Thanks, Sylvie. That sounds so delicious, I will also try it next time.
Sabut masoor dal is one of my ever favorite dal and now after reading your story, it has become even closer to my heart. What a lovely story and thanks for sharing.
Thanks a lot Sandhya for your sweet comment:)
I love this authentic dal recipe, I read your introduction where you mentioned citrus molasses which is difficult to get here. I know you recommended lemon juice as a replacement but I have some pomegranate molasses sitting unused in my cupboard do you think this would work just as well?
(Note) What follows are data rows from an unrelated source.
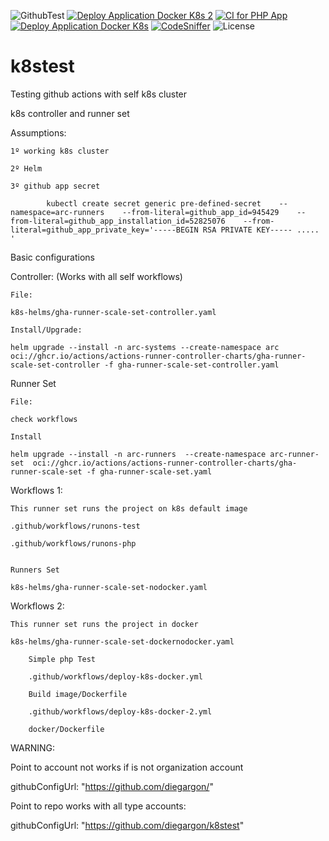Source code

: ![GithubTest](https://img.shields.io/badge/Github-Test-blue)
[![Deploy Application Docker K8s 2](https://github.com/diegargon/k8stest/actions/workflows/deploy-k8s-docker-2.yml/badge.svg)](https://github.com/diegargon/k8stest/actions/workflows/deploy-k8s-docker-2.yml)
[![CI for PHP App](https://github.com/diegargon/k8stest/actions/workflows/runson-php.yaml/badge.svg)](https://github.com/diegargon/k8stest/actions/workflows/runson-php.yaml)
[![Deploy Application Docker K8s](https://github.com/diegargon/k8stest/actions/workflows/deploy-k8s-docker.yml/badge.svg)](https://github.com/diegargon/k8stest/actions/workflows/deploy-k8s-docker.yml)
[![CodeSniffer](https://github.com/diegargon/k8stest/actions/workflows/code-sniffer.yml/badge.svg)](https://github.com/diegargon/k8stest/actions/workflows/code-sniffer.yml)
![License](https://img.shields.io/github/license/diegargon/k8stest)

# k8stest

Testing github actions with self k8s cluster

k8s controller and runner set

Assumptions:

    1º working k8s cluster

    2º Helm

    3º github app secret

            kubectl create secret generic pre-defined-secret    --namespace=arc-runners    --from-literal=github_app_id=945429    --from-literal=github_app_installation_id=52825076    --from-literal=github_app_private_key='-----BEGIN RSA PRIVATE KEY----- ..... '


Basic configurations

Controller: (Works with all  self workflows)
    
    File:

    k8s-helms/gha-runner-scale-set-controller.yaml

    Install/Upgrade:

    helm upgrade --install -n arc-systems --create-namespace arc oci://ghcr.io/actions/actions-runner-controller-charts/gha-runner-scale-set-controller -f gha-runner-scale-set-controller.yaml


Runner Set
      
    File:

    check workflows

    Install
    
    helm upgrade --install -n arc-runners  --create-namespace arc-runner-set  oci://ghcr.io/actions/actions-runner-controller-charts/gha-runner-scale-set -f gha-runner-scale-set.yaml


Workflows 1:

    This runner set runs the project on k8s default image

    .github/workflows/runons-test

    .github/workflows/runons-php


    Runners Set

    k8s-helms/gha-runner-scale-set-nodocker.yaml


Workflows 2:

    This runner set runs the project in docker

    k8s-helms/gha-runner-scale-set-dockernodocker.yaml
        
        Simple php Test
        
        .github/workflows/deploy-k8s-docker.yml
            
        Build image/Dockerfile

        .github/workflows/deploy-k8s-docker-2.yml
        
        docker/Dockerfile

WARNING: 

Point to account not works if is not organization account

githubConfigUrl: "https://github.com/diegargon/"    

Point to repo works with all type accounts:

githubConfigUrl: "https://github.com/diegargon/k8stest"    

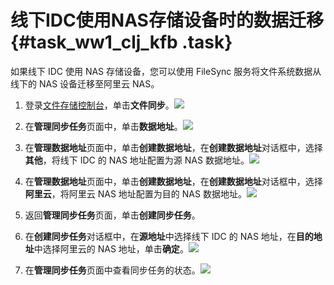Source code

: # 线下IDC使用NAS存储设备时的数据迁移 {#task_ww1_clj_kfb .task}

如果线下 IDC 使用 NAS 存储设备，您可以使用 FileSync 服务将文件系统数据从线下的 NAS 设备迁移至阿里云 NAS。

1.  登录[文件存储控制台](https://nas.console.aliyun.com/)，单击**文件同步**。![](http://static-aliyun-doc.oss-cn-hangzhou.aliyuncs.com/assets/img/22754/153916267413483_zh-CN.png)

 
2.  在**管理同步任务**页面中，单击**数据地址**。![](http://static-aliyun-doc.oss-cn-hangzhou.aliyuncs.com/assets/img/22754/153916267413484_zh-CN.png)

 
3.  在**管理数据地址**页面中，单击**创建数据地址**，在**创建数据地址**对话框中，选择**其他**，将线下 IDC 的 NAS 地址配置为源 NAS 数据地址。![](http://static-aliyun-doc.oss-cn-hangzhou.aliyuncs.com/assets/img/22754/153916267513485_zh-CN.png)

 
4.  在**管理数据地址**页面中，单击**创建数据地址**，在**创建数据地址**对话框中，选择**阿里云**，将阿里云 NAS 地址配置为目的 NAS 数据地址。![](http://static-aliyun-doc.oss-cn-hangzhou.aliyuncs.com/assets/img/22754/153916267513486_zh-CN.png)

 
5.  返回**管理同步任务**页面，单击**创建同步任务**。 
6.  在**创建同步任务**对话框中，在**源地址**中选择线下 IDC 的 NAS 地址，在**目的地址**中选择阿里云的 NAS 地址，单击**确定**。![](http://static-aliyun-doc.oss-cn-hangzhou.aliyuncs.com/assets/img/22754/153916267513487_zh-CN.png)

 
7.  在**管理同步任务**页面中查看同步任务的状态。![](http://static-aliyun-doc.oss-cn-hangzhou.aliyuncs.com/assets/img/22754/153916267513488_zh-CN.png)

 

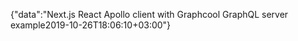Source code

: {"data":"Next.js React Apollo client with Graphcool GraphQL server example2019-10-26T18:06:10+03:00"}
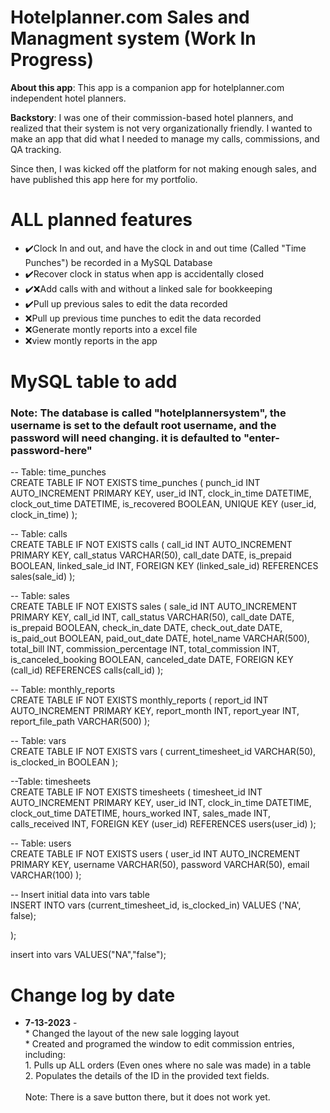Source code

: <h1>Hotelplanner.com Sales and Managment system (Work In Progress)</h1>

<p><b>About this app</b>: This app is a companion app for hotelplanner.com independent hotel planners.</p>


<p><b>Backstory</b>: I was one of their commission-based hotel planners, and realized that their system is not very organizationally friendly. I wanted to make an app that did what I needed to manage my calls, commissions, and QA tracking.</p>
</p> Since then, I was kicked off the platform for not making enough sales, and have published this app here for my portfolio.</p>


<h1>ALL planned features</h1>
<ul>
<li>✔️Clock In and out, and have the clock in and out time (Called "Time Punches") be recorded in a MySQL Database</li>
<li>✔️Recover clock in status when app is accidentally closed</li>
<li>✔️❌Add calls with and without a linked sale for bookkeeping</li>
<li>✔️Pull up previous sales to edit the data recorded</li>
<li>❌Pull up previous time punches to edit the data recorded</li>
<li>❌Generate montly reports into a excel file</li>
<li>❌view montly reports in the app</li>
</ul>

<h1>MySQL table to add</h1>
<h3>Note: The database is called "hotelplannersystem", the username is set to the default root username, and the password will need changing. it is defaulted to "enter-password-here"</h3>

-- Table: time_punches<br>
CREATE TABLE IF NOT EXISTS time_punches (
    punch_id INT AUTO_INCREMENT PRIMARY KEY,
    user_id INT,
    clock_in_time DATETIME,
    clock_out_time DATETIME,
    is_recovered BOOLEAN,
    UNIQUE KEY (user_id, clock_in_time)
);

-- Table: calls<br>
CREATE TABLE IF NOT EXISTS calls (
    call_id INT AUTO_INCREMENT PRIMARY KEY,
    call_status VARCHAR(50),
    call_date DATE,
    is_prepaid BOOLEAN,
    linked_sale_id INT,
    FOREIGN KEY (linked_sale_id) REFERENCES sales(sale_id)
);

-- Table: sales<br>
CREATE TABLE IF NOT EXISTS sales (
    sale_id INT AUTO_INCREMENT PRIMARY KEY,
    call_id INT,
    call_status VARCHAR(50),
    call_date DATE,
    is_prepaid BOOLEAN,
    check_in_date DATE,
    check_out_date DATE,
    is_paid_out BOOLEAN,
    paid_out_date DATE,
    hotel_name VARCHAR(500),
    total_bill INT,
    commission_percentage INT,
    total_commission INT,
    is_canceled_booking BOOLEAN,
    canceled_date DATE,
    FOREIGN KEY (call_id) REFERENCES calls(call_id)
);

-- Table: monthly_reports<br>
CREATE TABLE IF NOT EXISTS monthly_reports (
    report_id INT AUTO_INCREMENT PRIMARY KEY,
    report_month INT,
    report_year INT,
    report_file_path VARCHAR(500)
);

-- Table: vars<br>
CREATE TABLE IF NOT EXISTS vars (
    current_timesheet_id VARCHAR(50),
    is_clocked_in BOOLEAN
);

 --Table: timesheets<br>
CREATE TABLE IF NOT EXISTS timesheets (
    timesheet_id INT AUTO_INCREMENT PRIMARY KEY,
    user_id INT,
    clock_in_time DATETIME,
    clock_out_time DATETIME,
    hours_worked INT,
    sales_made INT,
    calls_received INT,
    FOREIGN KEY (user_id) REFERENCES users(user_id)
);

-- Table: users<br>
CREATE TABLE IF NOT EXISTS users (
    user_id INT AUTO_INCREMENT PRIMARY KEY,
    username VARCHAR(50),
    password VARCHAR(50),
    email VARCHAR(100)
);

-- Insert initial data into vars table<br>
INSERT INTO vars (current_timesheet_id, is_clocked_in) VALUES ('NA', false);

);

insert into vars VALUES("NA","false");


<h1>Change log by date</h1>
<ul>
<li><b>7-13-2023</b> - <br>* Changed the layout of the new sale logging layout <br>* Created and programed the window to edit commission entries, including: <br>1. Pulls up ALL orders (Even ones where no sale was made) in a table<br> 2. Populates the details of the ID in the provided text fields.<br><br>Note: There is a save button there, but it does not work yet.</li>
    
</ul>
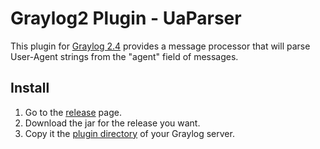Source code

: # Graylog2 Plugin - UaParser

This plugin for [Graylog 2.4][1] provides a message processor that will parse
User-Agent strings from the "agent" field of messages.

## Install

1. Go to the [release][2] page.
2. Download the jar for the release you want.
3. Copy it the [plugin directory][3] of your Graylog server.

[1]: https://www.graylog.org/
[2]: https://github.com/EtienneMiret/graylog-ua-parser-plugin/releases
[3]: http://docs.graylog.org/en/2.4/pages/plugins.html#installing-and-loading-plugins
Hi bill, sorry for my delayed reply. Pomegranate molasses is slightly sweeter so won't give the same result. I would suggest using lemon juice instead of pomegranate molasses for a more authentic taste. If you want to use your unused molasses and looking for some ideas, you can check the recipes for Vegan fesenjan, muhammara, or winter lentil salad on my blog.
Such a beautiful story, whilst I was reading it this reminded me my trip to Vrindavan, India which was almost 10 years back. I saw many MAIs in white saris with shaved head. My mum told me all about their struggles and why they were there. Whole Masoor ki dal favourite in our home too, nothing beats a bowl of masoor dal, rice and fresh salad on the side.
Thank you so much Hayley.
Sabut masoor dal is one of my favorites with steamed rice on busy weeknights, especially because it is one pot and protein rich.
Thank you 🙂
How long does this take to cook in a normal pan?
Hi, Michelle. It will take around 40 -45 minutes if you use a normal pan. To fasten the process, you may soak the lentil in hot water for around one hour before cooking.